Summary
This module distills the PMAL standard inverter control method for practical field use. It covers system architecture, serial signalling, compressor/fan/EEV control, defrost logic, protections, error confirmation, commissioning, and troubleshooting. No links.
Applies to
Wall-mounted split systems in the PMAL/related standard-inverter family
1) System architecture & wiring (what’s on each PCB)
Outdoor inverter PCB: discharge, outdoor-coil, and ambient thermistors; EEV; outdoor fan; 4-way valve; DIP switches.
Indoor PCB: room and indoor-coil thermistors; indoor fan; stepper louvre; DIP switches.
2) Serial signal between indoor and inverter (how they talk)
Two main frames exchange:
Indoor → Outdoor: operation mode, required capacity code, indoor pipe temperature, quiet-mode flag, model info.
Outdoor → Indoor: actual operation mode, outdoor temperature, defrost state, unit type, EEV initialise status, and outdoor protection status.
Field tip: If capacity looks capped or the unit “idles,” read the required-capacity code and defrost bit first before suspecting hardware.
3) Compressor control (capacity ranges)
Typical frequency window 10–120 Hz with smooth ramp rates up and down.
Quiet mode reduces allowable frequency versus normal operation.
Cooling includes a lowest-revolution guard at high outdoor temperatures to protect the system.
4) Outdoor fan control
Two speeds (HI/LOW). Selection depends on outdoor temperature, mode/quiet status, and in cooling also on compressor frequency.

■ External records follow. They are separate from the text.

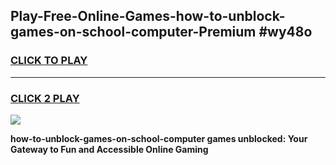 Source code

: 
## Play-Free-Online-Games-how-to-unblock-games-on-school-computer-Premium #wy48o
<h3>
<a href="https://premium.freeplayer.one?title=how-to-unblock-games-on-school-computer&ref=8M">CLICK TO PLAY</a></h3>
<hr>

<h3>
<a href="https://premium.freeplayer.one?title=how-to-unblock-games-on-school-computer&ref=8M">CLICK 2 PLAY</a>
  
</h3>

<a href="https://premium.freeplayer.one?title=how-to-unblock-games-on-school-computer&ref=8M"><img src="https://clearcache.store/games.png"></a>


**how-to-unblock-games-on-school-computer games unblocked: Your Gateway to Fun and Accessible Online Gaming**
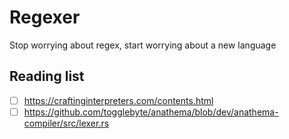 # Regexer

Stop worrying about regex, start worrying about a new language

## Reading list

- [ ] https://craftinginterpreters.com/contents.html
- [ ] https://github.com/togglebyte/anathema/blob/dev/anathema-compiler/src/lexer.rs
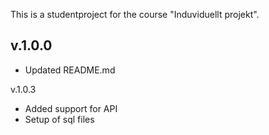 This is a studentproject for the course "Induviduellt projekt".


v.1.0.0
------------
* Updated README.md


v.1.0.3
* Added support for API
* Setup of sql files
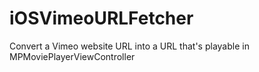 iOSVimeoURLFetcher
==================

Convert a Vimeo website URL into a URL that's playable in MPMoviePlayerViewController
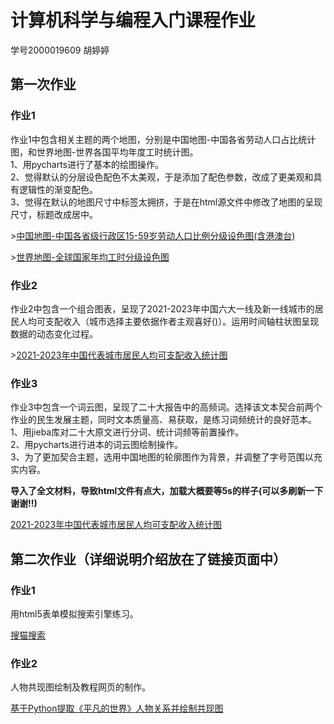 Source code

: <h1>计算机科学与编程入门课程作业</h1>
<p>学号2000019609 胡婷婷</p>
<h2>第一次作业</h2>
<h3>作业1</h3>
<p>作业1中包含相关主题的两个地图，分别是中国地图-中国各省劳动人口占比统计图，和世界地图-世界各国平均年度工时统计图。<br>1、用pycharts进行了基本的绘图操作。<br>2、觉得默认的分层设色配色不太美观，于是添加了配色参数，改成了更美观和具有逻辑性的渐变配色。<br>3、觉得在默认的地图尺寸中标签太拥挤，于是在html源文件中修改了地图的呈现尺寸，标题改成居中。</p>
<p>><a href="https://hutingting20021120.github.io/laborforce.html">中国地图-中国各省级行政区15-59岁劳动人口比例分级设色图(含港澳台)</a></p>
<p>><a href="https://hutingting20021120.github.io/annualworkinghours.html">世界地图-全球国家年均工时分级设色图</a></p>
<h3>作业2</h3>
<p>作业2中包含一个组合图表，呈现了2021-2023年中国六大一线及新一线城市的居民人均可支配收入（城市选择主要依据作者主观喜好()）。运用时间轴柱状图呈现数据的动态变化过程。</p>
<p>><a href="https://hutingting20021120.github.io/perincome.html">2021-2023年中国代表城市居民人均可支配收入统计图</a></p>
<h3>作业3</h3>
<p>作业3中包含一个词云图，呈现了二十大报告中的高频词。选择该文本契合前两个作业的民生发展主题，同时文本质量高、易获取，是练习词频统计的良好范本。<br>1、用jieba库对二十大原文进行分词、统计词频等前置操作。<br>2、用pycharts进行进本的词云图绘制操作。<br>3、为了更加契合主题，选用中国地图的轮廓图作为背景，并调整了字号范围以充实内容。</p>
<p><strong>导入了全文材料，导致html文件有点大，加载大概要等5s的样子(可以多刷新一下谢谢!!)</strong></p>
<p><a href="https://hutingting20021120.github.io/wordcloudofmeeting.html">2021-2023年中国代表城市居民人均可支配收入统计图</a></p>
<h2>第二次作业（详细说明介绍放在了链接页面中）</h2>
<h3>作业1</h3>
<p>用html5表单模拟搜索引擎练习。</p>
<p><a href="https://hutingting20021120.github.io/somao/somao.html">搜猫搜索</a></p>
<h3>作业2</h3>
<p>人物共现图绘制及教程网页的制作。</p>
<p><a href="https://hutingting20021120.github.io/normalworld/normalworld.html">基于Python提取《平凡的世界》人物关系并绘制共现图</a></p>
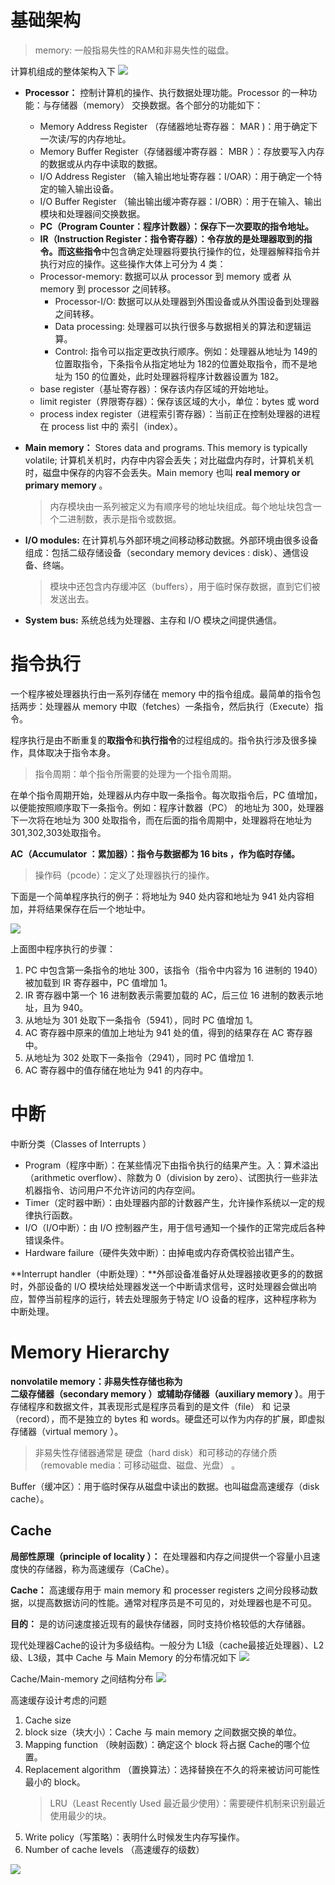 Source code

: # 基础架构

> memory: 一般指易失性的RAM和非易失性的磁盘。

计算机组成的整体架构入下
<img src="./figures/computer-components.png">


- **Processor：** 控制计算机的操作、执行数据处理功能。Processor 的一种功能：与存储器（memory） 交换数据。各个部分的功能如下：  
  - Memory Address Register （存储器地址寄存器： MAR )：用于确定下一次读/写的内存地址。
  - Memory Buffer Register（存储器缓冲寄存器： MBR ）：存放要写入内存的数据或从内存中读取的数据。
  - I/O Address Register （输入输出地址寄存器：I/OAR）：用于确定一个特定的输入输出设备。
  - I/O Buffer Register （输出输出缓冲寄存器：I/OBR）：用于在输入、输出模块和处理器间交换数据。
  - **PC（Program Counter：程序计数器）：保存下一次要取的指令地址。**
  - **IR（Instruction Register：指令寄存器）：令存放的是处理器取到的指令。**而这些**指令**中包含确定处理器将要执行操作的位，处理器解释指令并执行对应的操作。这些操作大体上可分为 4 类：
  - Processor-memory:  数据可以从 processor 到 memory 或者 从 memory 到 processor 之间转移。
    - Processor-I/O:   数据可以从处理器到外围设备或从外围设备到处理器之间转移。
    - Data processing: 处理器可以执行很多与数据相关的算法和逻辑运算。  
    - Control:   指令可以指定更改执行顺序。例如：处理器从地址为 149的位置取指令，下条指令从指定地址为 182的位置处取指令，而不是地址为 150 的位置处，此时处理器将程序计数器设置为 182。
  - base register（基址寄存器）：保存该内存区域的开始地址。
  - limit register（界限寄存器）：保存该区域的大小，单位：bytes 或 word
  - process index register（进程索引寄存器）：当前正在控制处理器的进程在 process list 中的 索引（index）。
  
- **Main memory：** Stores data and programs.   This memory is typically volatile; 计算机关机时，内存中内容会丢失；对比磁盘内存时，计算机关机时，磁盘中保存的内容不会丢失。Main memory 也叫  **real memory or primary
  memory**  。

  >内存模块由一系列被定义为有顺序号的地址块组成。每个地址块包含一个二进制数，表示是指令或数据。

- **I/O modules:** 在计算机与外部环境之间移动移动数据。外部环境由很多设备组成：包括二级存储设备（secondary
  memory devices : disk）、通信设备、终端。

  > 模块中还包含内存缓冲区（buffers），用于临时保存数据，直到它们被发送出去。

- **System bus:** 系统总线为处理器、主存和 I/O 模块之间提供通信。



# 指令执行

一个程序被处理器执行由一系列存储在 memory 中的指令组成。最简单的指令包括两步：处理器从 memory 中取（fetches）一条指令，然后执行（Execute）指令。

程序执行是由不断重复的**取指令**和**执行指令**的过程组成的。指令执行涉及很多操作，具体取决于指令本身。

> 指令周期：单个指令所需要的处理为一个指令周期。

在单个指令周期开始，处理器从内存中取一条指令。每次取指令后，PC 值增加，以便能按照顺序取下一条指令。例如：程序计数器（PC） 的地址为 300，处理器下一次将在地址为 300 处取指令，而在后面的指令周期中，处理器将在地址为 301,302,303处取指令。

**AC（Accumulator ：累加器）：指令与数据都为 16 bits ，作为临时存储。**

> 操作码（pcode）：定义了处理器执行的操作。



下面是一个简单程序执行的例子：将地址为 940 处内容和地址为 941 处内容相加，并将结果保存在后一个地址中。

<img src="./figures/program-execute.png">

上面图中程序执行的步骤：

1. PC 中包含第一条指令的地址 300，该指令（指令中内容为 16 进制的 1940）被加载到 IR 寄存器中，PC 值增加 1。
2. IR 寄存器中第一个 16 进制数表示需要加载的  AC，后三位 16 进制的数表示地址，且为 940。
3. 从地址为 301 处取下一条指令（5941），同时 PC 值增加 1。
4. AC 寄存器中原来的值加上地址为 941 处的值，得到的结果存在 AC 寄存器中。
5. 从地址为 302 处取下一条指令（2941），同时 PC 值增加 1.
6. AC 寄存器中的值存储在地址为 941 的内存中。

# 中断

中断分类（Classes of Interrupts  ）

- Program（程序中断）：在某些情况下由指令执行的结果产生。入：算术溢出（arithmetic overflow）、除数为 0（division by zero）、试图执行一些非法机器指令、访问用户不允许访问的内存空间。
- Timer（定时器中断）：由处理器内部的计数器产生，允许操作系统以一定的规律执行函数。
- I/O（I/O中断）：由 I/O 控制器产生，用于信号通知一个操作的正常完成后各种错误条件。
- Hardware failure（硬件失效中断）：由掉电或内存奇偶校验出错产生。

**Interrupt handler（中断处理）：**外部设备准备好从处理器接收更多的的数据时，外部设备的 I/O 模块给处理器发送一个中断请求信号，这时处理器会做出响应，暂停当前程序的运行，转去处理服务于特定 I/O 设备的程序，这种程序称为 中断处理。



# Memory Hierarchy

**nonvolatile memory：**非易失性存储也称为**二级存储器（secondary memory  ）**或**辅助存储器（auxiliary memory  ）**。用于存储程序和数据文件，其表现形式是程序员看到的是文件（file） 和 记录（record），而不是独立的 bytes 和 words。硬盘还可以作为内存的扩展，即虚拟存储器（virtual memory  ）。

> 非易失性存储器通常是 硬盘（hard disk）和可移动的存储介质（removable media：可移动磁盘、磁盘、光盘） 。 

Buffer（缓冲区）：用于临时保存从磁盘中读出的数据。也叫磁盘高速缓存（disk cache）。



## Cache

**局部性原理（principle of locality ）：** 在处理器和内存之间提供一个容量小且速度快的存储器，称为高速缓存（CaChe）。

**Cache：** 高速缓存用于 main memory 和  processer registers 之间分段移动数据，以提高数据访问的性能。通常对程序员是不可见的，对处理器也是不可见。

**目的：** 是的访问速度接近现有的最快存储器，同时支持价格较低的大存储器。

现代处理器Cache的设计为多级结构。一般分为 L1级（cache最接近处理器）、L2级、L3级，其中 Cache 与 Main Memory 的分布情况如下
<img src="./figures/cache-main-memory.png">


Cache/Main-memory 之间结构分布
<img src="./figures/cache-main-memory-structure.png">


高速缓存设计考虑的问题
1. Cache size
2. block size（块大小）：Cache 与 main memory 之间数据交换的单位。
3. Mapping function （映射函数）：确定这个 block 将占据 Cache的哪个位置。
4. Replacement algorithm （置换算法）：选择替换在不久的将来被访问可能性最小的 block。
   > LRU（Least Recently Used 最近最少使用）：需要硬件机制来识别最近使用最少的块。
5. Write policy（写策略）：表明什么时候发生内存写操作。
6. Number of cache levels （高速缓存的级数）

<img src="./figures/Computer-Hardware-and-Software-Structure.png">






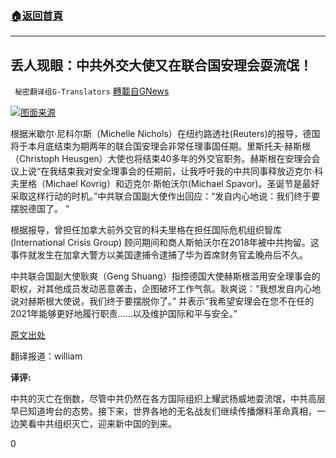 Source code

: ###  [:house:返回首頁](https://github.com/ourhimalayas/txt)
---

## 丢人现眼：中共外交大使又在联合国安理会耍流氓！
` 秘密翻译组G-Translators` [轉載自GNews](https://gnews.org/zh-hans/685833/)

![]()![](https://gnews-media-offload.s3.amazonaws.com/wp-content/uploads/2020/12/26042449/1-237.png)[图面来源](http://www.german-times.com/christoph-heusgen-german-ambassador-to-the-united-nations-talks-about-germanys-goals-donald-trump-and-german-blue-helmet-missions/)
![]()

根据米歇尔·尼科尔斯（Michelle Nichols）在纽约路透社(Reuters)的报导，德国将于本月底结束为期两年的联合国安理会非常任理事国任期。里斯托夫·赫斯根（Christoph Heusgen）大使也将结束40多年的外交官职务。赫斯根在安理会会议上说“在我结束我对安全理事会的任期前，让我呼吁我的中共同事释放迈克尔·科夫里格（Michael Kovrig）和迈克尔·斯帕沃尔(Michael Spavor)。圣诞节是最好采取这样行动的时机。”中共联合国副大使作出回应：“发自内心地说：我们终于要摆脱德国了。 ”

根据报导，曾担任加拿大前外交官的科夫里格在担任国际危机组织智库(International Crisis Group) 顾问期间和商人斯帕沃尔在2018年被中共拘留。这事件就发生在加拿大警方以美国逮捕令逮捕了华为首席财务官孟晚舟后不久。

中共联合国副大使耿爽（Geng Shuang）指控德国大使赫斯根滥用安全理事会的职权，对其他成员发动恶意袭击，企图破坏工作气氛。耿爽说：“我想发自内心地说对赫斯根大使说，我们终于要摆脱你了。” 并表示“我希望安理会在您不在任的2021年能够更好地履行职责……以及维护国际和平与安全。”

[原文出处](https://www.reuters.com/article/us-germany-china-russia-un-idUSKBN28W2HV)

翻译报道：william

**译评:**

中共的灭亡在倒数，尽管中共仍然在各方国际组织上耀武扬威地耍流氓，中共高层早已知道垮台的态势。接下来，世界各地的无名战友们继续传播爆料革命真相，一边笑看中共组织灭亡，迎来新中国的到来。

0
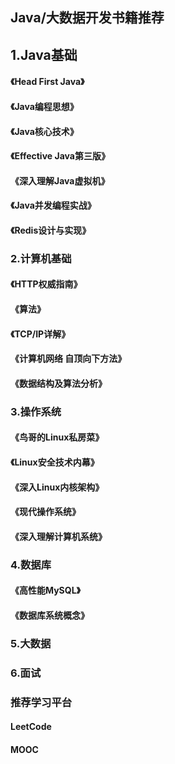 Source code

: ## Java/大数据开发书籍推荐



## 1.Java基础

#### 《Head First Java》

#### 《Java编程思想》

#### 《Java核心技术》

#### 《Effective Java第三版》

#### 《深入理解Java虚拟机》

#### 《Java并发编程实战》

#### 《Redis设计与实现》



### 2.计算机基础

#### 《HTTP权威指南》

#### 《算法》

#### 《TCP/IP详解》

#### 《计算机网络 自顶向下方法》

#### 《数据结构及算法分析》



### 3.操作系统

#### 《鸟哥的Linux私房菜》

#### 《Linux安全技术内幕》

#### 《深入Linux内核架构》

#### 《现代操作系统》

#### 《深入理解计算机系统》



### 4.数据库

#### 《高性能MySQL》

#### 《数据库系统概念》



### 5.大数据



### 6.面试



### 推荐学习平台

#### LeetCode

#### MOOC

Overrides apply at very high ambient and very low frequency.
5) EEV control (initial pulses and tracking)
At start, the valve opens to an initial pulse based on outdoor temperature and mode.
During operation, the EEV tracks a target discharge-temperature map that depends on outdoor temperature and compressor frequency.
Heating exception: very low indoor-coil temperature forces outdoor fan to HI to push heat through the coil.
6) Defrost sequence (heating)
Start condition: accumulated heating run time plus sufficiently low outdoor-coil temperature.
Sequence: compressor/fan stop → EEV to a larger opening → 4-way valve changeover → controlled timings → compressor restart.
Finish condition: elapsed time or outdoor-coil temperature recovery, then normal heating resumes.
7) Protections (what limits capacity or trips)
Discharge temperature: staged frequency reductions; stop at excessive temperature; auto-recovery after cooldown.
Current limit (DIP-selectable): compressor frequency trimmed so outdoor input current does not exceed the configured limit.
Heating overload / indoor-coil high temp: graded reductions, then stop if necessary.
Low-ambient cooling / outdoor-coil high temp: staged reductions with hard stop if limits are exceeded.
8) Error confirmation (LED meanings for fast triage)
Outdoor inverter PCB LEDs: patterns identify serial communication error, thermistor faults, IPM/overcurrent, current transformer error, active filter module fault, compressor location error, high-pressure, and outdoor-fan error.
Indoor unit LEDs: indicate room/coil thermistor issues, indoor-fan error, and mirrored outdoor errors.
Use the “times OFF/ON” count method to distinguish first vs. repeated occurrences and to identify permanent-stop cases.
9) Commissioning checklist (field-ready)
Wiring & DIP: Verify terminations, EEV and fan connectors, and DIP selections (including current-limit DIP).
Sensors: Confirm room/coil/ambient/discharge thermistors read sensibly at ambient.
Run-up test: Observe required-capacity code and resulting frequency; verify quiet-mode behaviour and lowest-revolution guard in cooling.
Fan & EEV: Check outdoor-fan HI/LOW transitions vs ambient and frequency; confirm initial EEV pulses and stable tracking.
Heating test: Observe cold-draft prevention, then verify defrost eligibility and clean exit.
Protections: Briefly constrain airflow to confirm current-limit/temperature protections respond (restore normal airflow immediately).
Record: Log ambient, coil/discharge temps, compressor Hz, and LED status for your baseline.
10) Troubleshooting heuristics
Early frequency clipping: usually current-limit or temperature protection—check DIP setting, airflow, coil cleanliness, and ambient.
Hunting/poor capacity: verify indoor-pipe temperature in the serial data; re-seat EEV connector and confirm discharge sensor contact.
Stops in heat at low ambient: check defrost entry criteria, outdoor-coil sensing, EEV pulses, and 4-way valve operation.
Outdoor fan-related trips: match LED code to fan or active-filter faults; test under controlled conditions.
Key takeaways
The platform relies on serial capacity codes, mapped frequency tables, and target-discharge-temperature EEV control; protections trim capacity before tripping.
Fast diagnosis comes from reading serial fields, watching frequency vs expected tables, and decoding LED patterns precisely.